-- What is expected --
When the string "module" occurs in a line of the listing below, return that line.

========

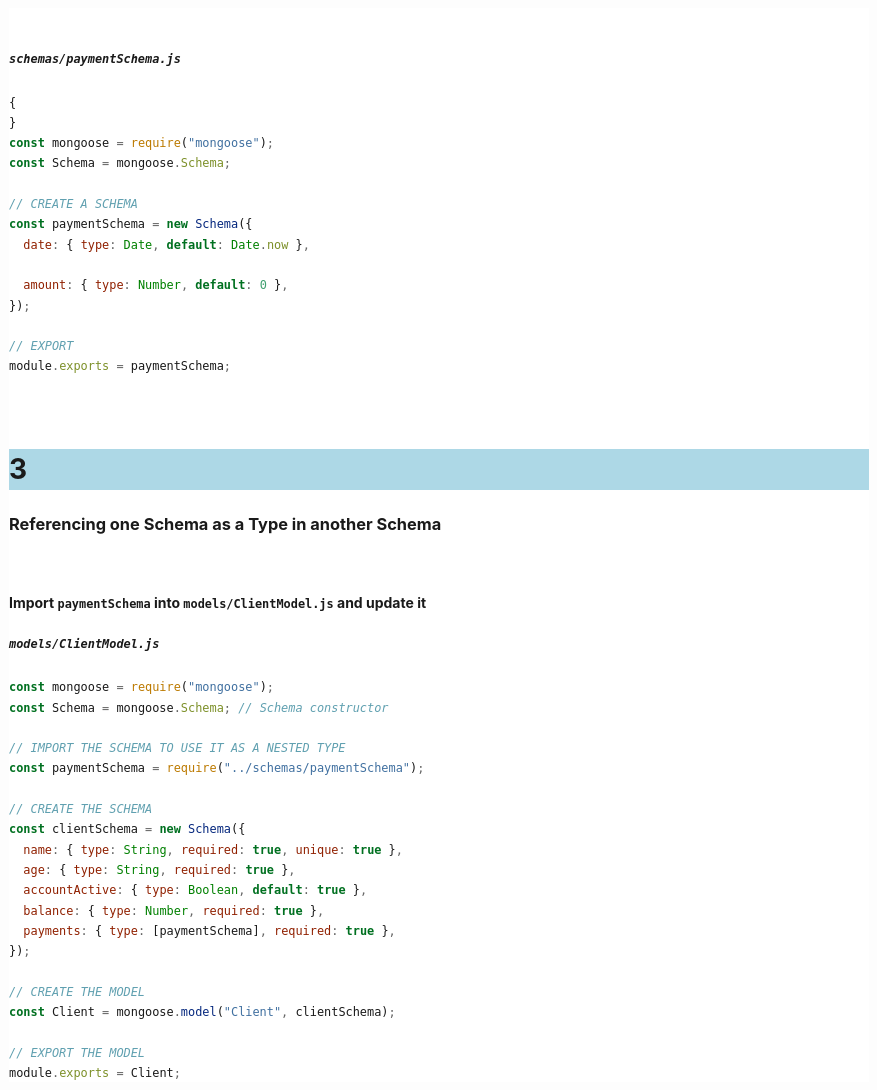 <br>

##### `schemas/paymentSchema.js`

```js
{
}
const mongoose = require("mongoose");
const Schema = mongoose.Schema;

// CREATE A SCHEMA
const paymentSchema = new Schema({
  date: { type: Date, default: Date.now },

  amount: { type: Number, default: 0 },
});

// EXPORT
module.exports = paymentSchema;
```

<br>

<h1 style="background: lightblue">3</h1>

### Referencing one Schema as a Type in another Schema

<br>

#### Import `paymentSchema` into **`models/ClientModel.js`** and update it

##### `models/ClientModel.js`

```js
const mongoose = require("mongoose");
const Schema = mongoose.Schema; // Schema constructor

// IMPORT THE SCHEMA TO USE IT AS A NESTED TYPE
const paymentSchema = require("../schemas/paymentSchema");

// CREATE THE SCHEMA
const clientSchema = new Schema({
  name: { type: String, required: true, unique: true },
  age: { type: String, required: true },
  accountActive: { type: Boolean, default: true },
  balance: { type: Number, required: true },
  payments: { type: [paymentSchema], required: true },
});

// CREATE THE MODEL
const Client = mongoose.model("Client", clientSchema);

// EXPORT THE MODEL
module.exports = Client;
```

========

-- Task solution --
module.exports = paymentSchema;
module.exports = Client;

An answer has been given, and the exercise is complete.